Keeping byte-wise processing as an option

Martin Duerst

unread,

Jan 2, 2004, 4:09:20 PM1/2/04

to perl-u...@perl.org, Jungshik Shin

Dear Perl Unicode experts,

http://www.perldoc.com/perl5.8.0/pod/perlunicode.html says:

"In future, Perl-level operations will be expected to work with characters
rather than bytes."

I very much appreciate all your hard work on the internationalization of Perl.
However, recently I have been working on some things that let me think
that the above statement, if taken directly, may be going somewhat too far.

It is in some cases very useful to use Perl for simple byte-oriented
processing. Some examples that I have are:

1) charlint (see http://www.w3.org/International/charlint/). Among else,
this checks for various 'not-quite-UTF-8' cases such as overlong encodings.
Although both input and output are UTF-8, the program works on these
byte-by-byte.

2) some simple input checking code such as the example at
http://www.w3.org/International/questions/qa-forms-utf-8.html

3) The following simple script (due to Jonathan Coxhead) that
removes a BOM at the start of an UTF-8 file:
#!/usr/bin/perl -pi~ -0777
# program to remove a leading UTF-8 BOM from a file
# works both STDIN -> STDOUT and on the spot (with filename as argument)
s/^\xEF\xBB\xBF//s;

All these were written assuming a simple bytes-in-bytes-out model.
At least the later fails with Perl 5.8.1 when the PERL_UNICODE
environment variable is defined. Jungshik has also reported that
it fails with Perl 5.8.0 with an UTF-8 locale. I have not been
able to confirm this. Similar things will probably apply to the
first two examples, in which case I would need to patch them soon.

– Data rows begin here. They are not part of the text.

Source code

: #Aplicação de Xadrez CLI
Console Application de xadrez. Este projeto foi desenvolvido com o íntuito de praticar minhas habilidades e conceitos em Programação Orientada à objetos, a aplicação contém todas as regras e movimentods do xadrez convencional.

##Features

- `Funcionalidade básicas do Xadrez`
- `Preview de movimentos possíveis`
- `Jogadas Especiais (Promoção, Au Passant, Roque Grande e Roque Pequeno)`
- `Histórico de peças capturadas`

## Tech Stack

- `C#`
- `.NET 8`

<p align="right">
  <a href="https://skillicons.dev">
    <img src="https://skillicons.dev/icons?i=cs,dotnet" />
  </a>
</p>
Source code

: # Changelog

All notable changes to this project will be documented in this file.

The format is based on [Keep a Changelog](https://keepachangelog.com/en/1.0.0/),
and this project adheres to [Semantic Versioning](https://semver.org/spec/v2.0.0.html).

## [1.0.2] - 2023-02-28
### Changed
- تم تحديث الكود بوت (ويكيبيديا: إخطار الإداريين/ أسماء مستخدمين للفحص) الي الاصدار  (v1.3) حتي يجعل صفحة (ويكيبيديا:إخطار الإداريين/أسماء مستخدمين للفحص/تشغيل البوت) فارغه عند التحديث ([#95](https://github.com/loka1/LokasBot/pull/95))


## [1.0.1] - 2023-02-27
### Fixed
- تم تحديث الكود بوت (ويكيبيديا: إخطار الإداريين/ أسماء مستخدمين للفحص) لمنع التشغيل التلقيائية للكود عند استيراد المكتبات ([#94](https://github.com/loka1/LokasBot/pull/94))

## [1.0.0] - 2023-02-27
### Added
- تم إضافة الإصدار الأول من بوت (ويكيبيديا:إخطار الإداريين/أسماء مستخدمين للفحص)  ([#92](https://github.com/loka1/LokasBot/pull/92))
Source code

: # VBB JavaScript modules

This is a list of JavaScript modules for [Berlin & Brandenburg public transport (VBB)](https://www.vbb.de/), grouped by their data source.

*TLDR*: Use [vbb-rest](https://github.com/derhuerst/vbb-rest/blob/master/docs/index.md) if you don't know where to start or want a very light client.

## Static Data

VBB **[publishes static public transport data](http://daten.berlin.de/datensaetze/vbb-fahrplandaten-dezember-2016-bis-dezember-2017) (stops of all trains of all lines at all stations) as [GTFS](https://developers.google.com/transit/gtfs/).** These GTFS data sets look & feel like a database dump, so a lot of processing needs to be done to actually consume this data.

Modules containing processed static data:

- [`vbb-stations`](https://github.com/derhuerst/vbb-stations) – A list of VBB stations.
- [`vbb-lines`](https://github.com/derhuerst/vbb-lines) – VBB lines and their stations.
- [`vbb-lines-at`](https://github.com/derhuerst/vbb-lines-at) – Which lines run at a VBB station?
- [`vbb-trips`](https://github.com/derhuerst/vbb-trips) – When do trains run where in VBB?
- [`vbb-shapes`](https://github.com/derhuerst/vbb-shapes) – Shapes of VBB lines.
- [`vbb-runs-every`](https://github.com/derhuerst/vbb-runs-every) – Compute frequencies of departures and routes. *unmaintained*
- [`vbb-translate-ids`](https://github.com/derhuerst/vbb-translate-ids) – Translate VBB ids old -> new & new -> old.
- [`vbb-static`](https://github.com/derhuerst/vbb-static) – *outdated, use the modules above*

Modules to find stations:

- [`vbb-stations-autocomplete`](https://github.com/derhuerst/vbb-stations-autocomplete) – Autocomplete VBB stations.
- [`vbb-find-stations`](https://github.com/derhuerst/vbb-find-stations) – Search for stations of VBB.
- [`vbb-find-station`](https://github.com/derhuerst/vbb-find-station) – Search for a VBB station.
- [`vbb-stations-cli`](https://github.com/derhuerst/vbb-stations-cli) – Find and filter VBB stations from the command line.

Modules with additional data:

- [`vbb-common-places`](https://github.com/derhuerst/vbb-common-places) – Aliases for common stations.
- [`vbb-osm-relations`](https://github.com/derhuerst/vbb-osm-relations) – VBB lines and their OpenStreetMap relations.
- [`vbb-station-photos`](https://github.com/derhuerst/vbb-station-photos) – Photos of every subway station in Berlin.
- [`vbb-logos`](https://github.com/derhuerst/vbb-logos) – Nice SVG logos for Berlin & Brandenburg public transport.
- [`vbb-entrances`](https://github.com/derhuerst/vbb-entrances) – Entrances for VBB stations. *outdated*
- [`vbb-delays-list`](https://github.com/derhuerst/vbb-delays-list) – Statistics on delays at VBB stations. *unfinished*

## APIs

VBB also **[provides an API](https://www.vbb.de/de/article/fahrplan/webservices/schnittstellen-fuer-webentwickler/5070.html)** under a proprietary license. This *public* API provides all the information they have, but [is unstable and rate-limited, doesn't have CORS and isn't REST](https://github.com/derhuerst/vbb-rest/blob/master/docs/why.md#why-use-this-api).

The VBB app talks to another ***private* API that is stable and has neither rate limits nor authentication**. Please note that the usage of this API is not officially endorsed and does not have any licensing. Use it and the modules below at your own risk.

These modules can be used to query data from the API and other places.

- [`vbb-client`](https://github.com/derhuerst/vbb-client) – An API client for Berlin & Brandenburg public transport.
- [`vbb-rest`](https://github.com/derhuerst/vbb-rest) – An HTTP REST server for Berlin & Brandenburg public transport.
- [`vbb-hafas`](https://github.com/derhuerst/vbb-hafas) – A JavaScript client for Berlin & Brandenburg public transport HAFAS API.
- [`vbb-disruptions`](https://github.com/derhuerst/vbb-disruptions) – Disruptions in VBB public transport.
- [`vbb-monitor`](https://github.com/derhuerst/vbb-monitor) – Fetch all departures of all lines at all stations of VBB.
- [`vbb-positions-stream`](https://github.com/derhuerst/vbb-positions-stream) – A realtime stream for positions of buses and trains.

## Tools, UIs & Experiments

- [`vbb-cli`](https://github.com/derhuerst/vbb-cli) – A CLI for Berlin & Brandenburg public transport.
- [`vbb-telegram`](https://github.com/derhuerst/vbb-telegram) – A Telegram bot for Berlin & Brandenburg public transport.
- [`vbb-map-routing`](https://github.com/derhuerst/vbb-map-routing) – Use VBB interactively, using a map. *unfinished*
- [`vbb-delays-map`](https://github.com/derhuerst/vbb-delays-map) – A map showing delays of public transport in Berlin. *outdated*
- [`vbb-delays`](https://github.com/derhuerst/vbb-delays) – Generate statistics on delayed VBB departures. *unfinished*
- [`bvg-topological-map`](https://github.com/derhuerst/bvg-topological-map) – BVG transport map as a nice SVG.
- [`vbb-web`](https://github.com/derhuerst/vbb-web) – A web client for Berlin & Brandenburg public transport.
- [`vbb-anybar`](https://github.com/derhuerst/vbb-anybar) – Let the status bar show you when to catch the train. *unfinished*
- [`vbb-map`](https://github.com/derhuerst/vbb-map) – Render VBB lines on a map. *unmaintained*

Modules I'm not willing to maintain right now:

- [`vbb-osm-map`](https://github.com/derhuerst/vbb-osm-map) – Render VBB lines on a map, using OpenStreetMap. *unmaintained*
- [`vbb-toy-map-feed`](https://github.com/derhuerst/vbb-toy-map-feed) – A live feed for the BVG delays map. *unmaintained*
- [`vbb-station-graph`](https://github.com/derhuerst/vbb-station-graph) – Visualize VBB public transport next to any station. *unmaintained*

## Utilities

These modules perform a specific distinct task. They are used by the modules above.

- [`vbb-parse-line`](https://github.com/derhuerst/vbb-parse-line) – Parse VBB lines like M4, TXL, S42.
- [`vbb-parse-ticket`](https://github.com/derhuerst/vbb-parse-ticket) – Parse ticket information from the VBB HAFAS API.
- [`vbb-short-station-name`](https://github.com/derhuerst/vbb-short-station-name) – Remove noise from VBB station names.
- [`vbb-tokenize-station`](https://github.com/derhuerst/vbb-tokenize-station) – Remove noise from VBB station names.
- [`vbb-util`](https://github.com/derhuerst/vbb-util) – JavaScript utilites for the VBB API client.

What I'm looking for is a very simple way to write perl programs
that work on byte streams. This should be possible without depending
on versions, working both on very old versions as well as future
versions.

Many thanks in advance for your help. Regards, Martin.

Jarkko Hietaniemi

unread,

Jan 2, 2004, 5:31:18 PM1/2/04

to Martin Duerst, perl-u...@perl.org, Jungshik Shin

> "In future, Perl-level operations will be expected to work with
> characters rather than bytes."
>
> I very much appreciate all your hard work on the internationalization
> of Perl.
> However, recently I have been working on some things that let me think
> that the above statement, if taken directly, may be going somewhat too
> far.

I don't think there is any fear of Perl ever going that far.
There is just too much legacy code that would go bang.

> All these were written assuming a simple bytes-in-bytes-out model.
> At least the later fails with Perl 5.8.1 when the PERL_UNICODE
> environment variable is defined.

If you have set PERL_UNICODE you have explicitly requested that your
legacy code should go bang.

> Jungshik has also reported that
> it fails with Perl 5.8.0 with an UTF-8 locale.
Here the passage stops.